One is the first line of Tolstoy’s Anna Karenina, “Happy families are all alike; every unhappy family is unhappy in its own way.” Quite frankly, I am dissatisfied with the direction of the country, owing largely to our trajectory on the democracy issue, but the reason someone else is dissatisfied is likely linked to some other reason.
A second is another recent Gallup poll: Satisfaction With Own Life Five Times Higher Than With U.S. We consistently are pretty happy with our own lives, even as we are dissatisfied with the direction of the country (and this has been consistently true for a long time).
Personal satisfaction has been consistently and significantly higher than national satisfaction since 1979 when Gallup first tracked these two measures. But that divergence is near the record high as today’s 68-percentage-point gap between the two, from the Jan. 3-16 Mood of the Nation poll, is second only to last year’s 71-point gulf.
More generally, national satisfaction has exhibited far greater variation than personal satisfaction over the years. While personal satisfaction has ranged from 73% to 90% in Gallup’s periodic measures since 1979, national satisfaction, which Gallup now tracks monthly, has fluctuated between the record-high 71% in 1999 and the low of 10% recorded during the Great Recession in 2008.
The current 17% national satisfaction reading is the lowest of Joe Biden’s first year in office and coincides with his lowest job approval rating, 18% congressional job approval, sagging economic confidence and the expectation that inflation will rise in the coming months. Still, national satisfaction remains slightly above the 11% reading measured shortly after protesters violently stormed the U.S. Capitol on Jan. 6, 2020.

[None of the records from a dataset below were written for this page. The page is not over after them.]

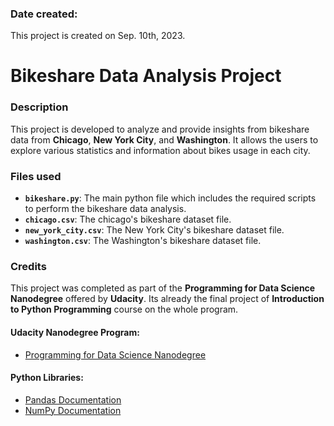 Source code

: ### **Date created**:
This project is created on Sep. 10th, 2023.

# Bikeshare Data Analysis Project

### Description
This project is developed to analyze and provide insights from bikeshare data from **Chicago**, **New York City**, and **Washington**. It allows the users to  explore various statistics and information about bikes usage in each city.

### Files used
* **`bikeshare.py`**: The main python file which includes the required scripts to perform the bikeshare data analysis.
* **`chicago.csv`**: The chicago's bikeshare dataset file. 
* **`new_york_city.csv`**: The New York City's bikeshare dataset file. 
* **`washington.csv`**: The Washington's bikeshare dataset file.

### Credits
This project was completed as part of the **Programming for Data Science Nanodegree** offered by **Udacity**. Its already the final project of **Introduction to Python Programming** course on the whole program.

#### Udacity Nanodegree Program:
* [Programming for Data Science Nanodegree](https://www.udacity.com/course/programming-for-data-science-nanodegree--nd104)

#### Python Libraries:
* [Pandas Documentation](https://pandas.pydata.org/docs/)
* [NumPy Documentation](https://numpy.org/install/)





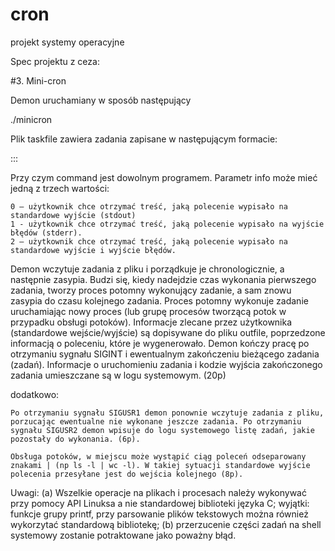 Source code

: # cron
projekt systemy operacyjne

Spec projektu z ceza:

#3. Mini-cron

Demon uruchamiany w sposób następujący

./minicron <taskfile> <outfile>

Plik taskfile zawiera zadania zapisane w następującym formacie:

<hour>:<minutes>:<command>:<info>

Przy czym command jest dowolnym programem.
Parametr info może mieć jedną z trzech wartości:

    0 – użytkownik chce otrzymać treść, jaką polecenie wypisało na standardowe wyjście (stdout)
    1 - użytkownik chce otrzymać treść, jaką polecenie wypisało na wyjście błędów (stderr).
    2 – użytkownik chce otrzymać treść, jaką polecenie wypisało na standardowe wyjście i wyjście błędów.

Demon wczytuje zadania z pliku i porządkuje je chronologicznie, a następnie zasypia. Budzi się, kiedy nadejdzie czas wykonania pierwszego zadania, tworzy proces potomny wykonujący zadanie, a sam znowu zasypia do czasu kolejnego zadania. Proces potomny wykonuje zadanie uruchamiając nowy proces (lub grupę procesów tworzącą potok w przypadku obsługi potoków). Informacje zlecane przez użytkownika (standardowe wejście/wyjście) są dopisywane do pliku outfile, poprzedzone informacją o poleceniu, które je wygenerowało. Demon kończy pracę po otrzymaniu sygnału SIGINT i ewentualnym zakończeniu bieżącego zadania (zadań). Informacje o uruchomieniu zadania i kodzie wyjścia zakończonego zadania umieszczane są w logu systemowym. (20p)

dodatkowo:

    Po otrzymaniu sygnału SIGUSR1 demon ponownie wczytuje zadania z pliku, porzucając ewentualne nie wykonane jeszcze zadania. Po otrzymaniu sygnału SIGUSR2 demon wpisuje do logu systemowego listę zadań, jakie pozostały do wykonania. (6p).

    Obsługa potoków, w miejscu może wystąpić ciąg poleceń odseparowany znakami | (np ls -l | wc -l). W takiej sytuacji standardowe wyjście polecenia przesyłane jest do wejścia kolejnego (8p).

Uwagi:
(a) Wszelkie operacje na plikach i procesach należy wykonywać przy pomocy API Linuksa a nie standardowej biblioteki języka C; wyjątki: funkcje grupy printf, przy parsowanie plików tekstowych można również wykorzytać standardową bibliotekę;
(b) przerzucenie części zadań na shell systemowy zostanie potraktowane jako poważny błąd.
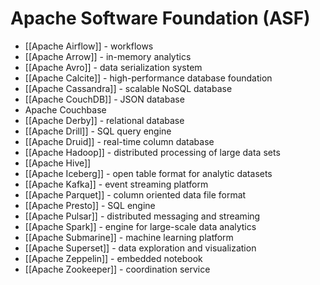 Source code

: # Apache Software Foundation (ASF)


- [[Apache Airflow]] - workflows
- [[Apache Arrow]] - in-memory analytics
- [[Apache Avro]] - data serialization system
- [[Apache Calcite]] - high-performance database foundation
- [[Apache Cassandra]] - scalable NoSQL database
- [[Apache CouchDB]] - JSON database
- Apache Couchbase
- [[Apache Derby]] - relational database
- [[Apache Drill]] - SQL query engine
- [[Apache Druid]] - real-time column database
- [[Apache Hadoop]] - distributed processing of large data sets
- [[Apache Hive]]
- [[Apache Iceberg]] - open table format for analytic datasets
- [[Apache Kafka]] - event streaming platform
- [[Apache Parquet]] - column oriented data file format
- [[Apache Presto]] - SQL engine
- [[Apache Pulsar]] - distributed messaging and streaming
- [[Apache Spark]] - engine for large-scale data analytics
- [[Apache Submarine]] - machine learning platform
- [[Apache Superset]] - data exploration and visualization
- [[Apache Zeppelin]] - embedded notebook
- [[Apache Zookeeper]] - coordination service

TL;DR version: public opinion is more complex than dichotomous measures (approve/disapprove, satisfied/dissatisfied) can tell us. They especially are not as predictive of electoral outcomes as horse-race coverage suggests.* I am not saying they aren’t important, but just less so than is made to be the case (e.g., a narrative of “failure”).
Moreover, I would argue that long-term dissatisfaction with the direction of the country (again going back at least four decades) is a key reflection of the failure of our institutions to adequately represent the interests of the population and the commensurate inability of Congress to govern as a result.
*I have a hunch that they used to mean more in the pre-party sorting times that started post-1994 when voters might be Democrats for state and local elections, Republicans national elections in large swaths of the country.